How Deftones Survived and Evolved Past Their Nu-Metal Brethren

While other bands at the time may have had more fans, sold more albums, or spent more time on television, time has proven what many of us suspected at the time: Deftones were the best band to come out of the nu-metal scene of the late '90s.

They may not have played arenas like Korn, sold a million records in a week like Limp Bizkit, or once topped TRL like P.O.D., but they did do something more important: they wrote the best songs.

While many of the bands from that era have been reduced to trend-hopping (Korn going dubstep), tabloid fodder, or playing the Scout Bar circuit, Deftones roll into town Saturday night to play a sold-out show at Bayou Music Center. They may not be the last band standing, but they are the ones that have aged the best.

One could point to many reasons for why they've managed to remain popular into the '10s, but for the band it's actually very simple.

"It's the live show," says keyboardist/turntablist/sampler Frank Delgado. "We're a touring band. I think we put on a really good show."

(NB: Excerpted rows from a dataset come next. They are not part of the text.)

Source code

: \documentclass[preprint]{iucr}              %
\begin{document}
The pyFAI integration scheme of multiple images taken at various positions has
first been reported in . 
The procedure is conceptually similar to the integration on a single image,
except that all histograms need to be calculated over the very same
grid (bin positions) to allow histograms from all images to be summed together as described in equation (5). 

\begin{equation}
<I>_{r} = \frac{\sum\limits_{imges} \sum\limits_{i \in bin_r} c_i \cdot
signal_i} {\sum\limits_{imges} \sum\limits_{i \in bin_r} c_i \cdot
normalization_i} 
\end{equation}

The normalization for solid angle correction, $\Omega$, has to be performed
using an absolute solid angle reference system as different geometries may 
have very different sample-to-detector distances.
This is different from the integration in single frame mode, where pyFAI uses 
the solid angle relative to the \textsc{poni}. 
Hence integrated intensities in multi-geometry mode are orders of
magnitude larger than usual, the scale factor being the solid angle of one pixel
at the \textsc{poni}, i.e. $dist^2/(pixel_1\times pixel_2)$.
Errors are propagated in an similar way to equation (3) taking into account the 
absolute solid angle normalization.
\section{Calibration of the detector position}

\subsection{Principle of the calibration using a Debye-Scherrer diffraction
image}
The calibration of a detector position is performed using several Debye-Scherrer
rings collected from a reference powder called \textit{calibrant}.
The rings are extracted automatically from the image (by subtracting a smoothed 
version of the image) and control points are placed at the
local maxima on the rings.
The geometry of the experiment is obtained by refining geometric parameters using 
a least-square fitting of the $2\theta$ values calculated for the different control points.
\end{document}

The band is on the road in support of their most recent record, last year's Koi No Yokan, a record that finds the band continuing to evolve after what many said was a return to form with 2010's Diamond Eyes. The new songs are "dynamic," which is to say longer and more experimental, with new emphasis on intros and background textures.

According to Delgado, this kind of evolution isn't something the band talked about beforehand.

"We kind of just put ourselves in a room and gravitate to something that one person is doing that is cool and try and make it cooler," he says. "We're always trying to complement each other."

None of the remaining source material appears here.